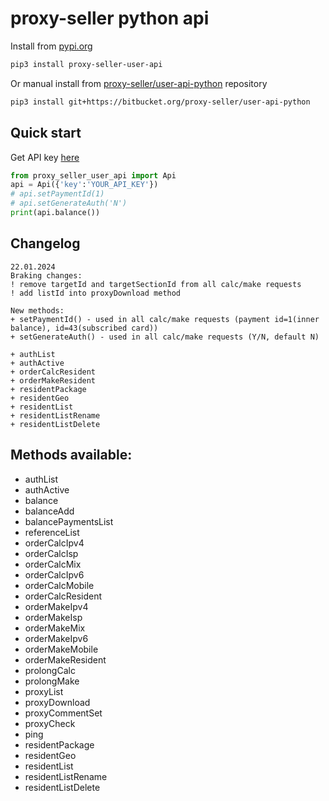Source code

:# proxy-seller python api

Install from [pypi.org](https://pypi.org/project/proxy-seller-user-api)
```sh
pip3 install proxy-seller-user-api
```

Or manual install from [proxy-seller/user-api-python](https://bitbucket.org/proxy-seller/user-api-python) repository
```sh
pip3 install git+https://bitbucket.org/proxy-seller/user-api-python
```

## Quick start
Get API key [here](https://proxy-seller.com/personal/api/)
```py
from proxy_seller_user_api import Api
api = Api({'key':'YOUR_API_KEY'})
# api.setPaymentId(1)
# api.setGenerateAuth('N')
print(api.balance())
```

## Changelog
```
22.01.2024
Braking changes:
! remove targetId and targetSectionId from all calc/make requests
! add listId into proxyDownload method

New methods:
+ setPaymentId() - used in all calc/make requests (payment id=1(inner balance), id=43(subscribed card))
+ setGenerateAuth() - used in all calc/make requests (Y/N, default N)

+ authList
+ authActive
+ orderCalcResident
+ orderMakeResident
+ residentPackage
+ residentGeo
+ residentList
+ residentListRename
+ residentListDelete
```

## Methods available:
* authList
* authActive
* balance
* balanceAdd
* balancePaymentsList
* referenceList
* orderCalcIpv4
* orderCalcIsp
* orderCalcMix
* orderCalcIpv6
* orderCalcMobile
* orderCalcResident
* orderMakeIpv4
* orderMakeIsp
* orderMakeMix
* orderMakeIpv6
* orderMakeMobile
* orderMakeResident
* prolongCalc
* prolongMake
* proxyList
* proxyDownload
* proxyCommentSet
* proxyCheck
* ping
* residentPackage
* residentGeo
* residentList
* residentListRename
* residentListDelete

◆ ◆ ◆ ◆ ◆ ◆ ◆

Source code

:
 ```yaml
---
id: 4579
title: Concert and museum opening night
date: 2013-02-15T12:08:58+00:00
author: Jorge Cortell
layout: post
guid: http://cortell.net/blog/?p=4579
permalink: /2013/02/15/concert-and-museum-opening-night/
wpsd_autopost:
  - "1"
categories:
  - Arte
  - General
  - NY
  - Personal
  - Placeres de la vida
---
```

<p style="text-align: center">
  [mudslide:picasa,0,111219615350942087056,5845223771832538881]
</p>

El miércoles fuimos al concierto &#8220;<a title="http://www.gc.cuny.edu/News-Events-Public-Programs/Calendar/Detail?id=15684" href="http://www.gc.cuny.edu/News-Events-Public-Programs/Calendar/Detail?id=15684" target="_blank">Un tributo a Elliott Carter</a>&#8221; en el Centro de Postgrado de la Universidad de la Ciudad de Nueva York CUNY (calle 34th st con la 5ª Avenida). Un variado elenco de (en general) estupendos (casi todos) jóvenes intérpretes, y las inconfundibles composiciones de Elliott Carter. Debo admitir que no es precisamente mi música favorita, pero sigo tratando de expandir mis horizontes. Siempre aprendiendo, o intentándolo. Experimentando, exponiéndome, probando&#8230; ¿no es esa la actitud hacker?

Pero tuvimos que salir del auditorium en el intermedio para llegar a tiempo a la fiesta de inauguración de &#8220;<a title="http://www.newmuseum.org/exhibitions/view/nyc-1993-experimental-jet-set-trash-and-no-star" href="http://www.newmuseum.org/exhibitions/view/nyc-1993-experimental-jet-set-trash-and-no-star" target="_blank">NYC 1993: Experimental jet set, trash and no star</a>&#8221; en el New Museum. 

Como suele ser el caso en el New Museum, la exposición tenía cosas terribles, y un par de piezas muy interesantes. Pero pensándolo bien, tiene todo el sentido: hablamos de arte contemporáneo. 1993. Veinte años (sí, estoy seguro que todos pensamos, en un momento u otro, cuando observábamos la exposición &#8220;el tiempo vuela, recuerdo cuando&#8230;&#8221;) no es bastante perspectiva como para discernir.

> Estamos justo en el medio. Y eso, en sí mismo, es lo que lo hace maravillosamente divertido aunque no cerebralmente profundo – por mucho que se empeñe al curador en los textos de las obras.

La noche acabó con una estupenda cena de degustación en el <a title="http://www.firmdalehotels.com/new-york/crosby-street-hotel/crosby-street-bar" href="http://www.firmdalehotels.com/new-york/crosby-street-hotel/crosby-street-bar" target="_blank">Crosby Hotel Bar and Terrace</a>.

◆ ◆ ◆ ◆ ◆ ◆ ◆

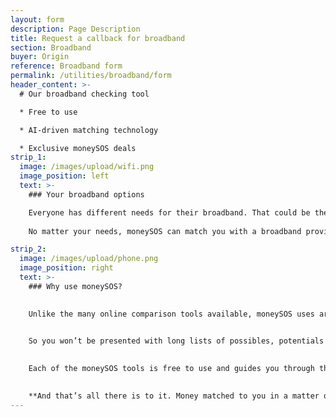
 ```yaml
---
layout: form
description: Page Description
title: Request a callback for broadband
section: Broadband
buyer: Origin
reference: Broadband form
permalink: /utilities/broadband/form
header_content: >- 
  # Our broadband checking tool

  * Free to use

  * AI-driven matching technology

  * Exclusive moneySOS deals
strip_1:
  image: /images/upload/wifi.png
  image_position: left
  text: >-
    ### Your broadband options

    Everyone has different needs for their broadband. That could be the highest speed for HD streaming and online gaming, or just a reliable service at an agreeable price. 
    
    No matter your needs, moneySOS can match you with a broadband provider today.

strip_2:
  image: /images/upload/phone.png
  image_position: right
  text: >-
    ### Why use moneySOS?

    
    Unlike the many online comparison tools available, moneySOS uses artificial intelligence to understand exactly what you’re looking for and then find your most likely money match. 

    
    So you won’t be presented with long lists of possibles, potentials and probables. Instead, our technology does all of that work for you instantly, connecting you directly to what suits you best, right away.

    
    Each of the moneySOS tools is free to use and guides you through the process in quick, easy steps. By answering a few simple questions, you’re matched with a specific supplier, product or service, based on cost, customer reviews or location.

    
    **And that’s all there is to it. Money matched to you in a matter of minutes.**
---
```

◆ ◆ ◆ ◆ ◆ ◆ ◆

YOUR ASSIGNMENT =
Only the lines containing the string "technology" are needed; pull them out of the records.

TASK SOLUTION =
  * AI-driven matching technology
    So you won’t be presented with long lists of possibles, potentials and probables. Instead, our technology does all of that work for you instantly, connecting you directly to what suits you best, right away.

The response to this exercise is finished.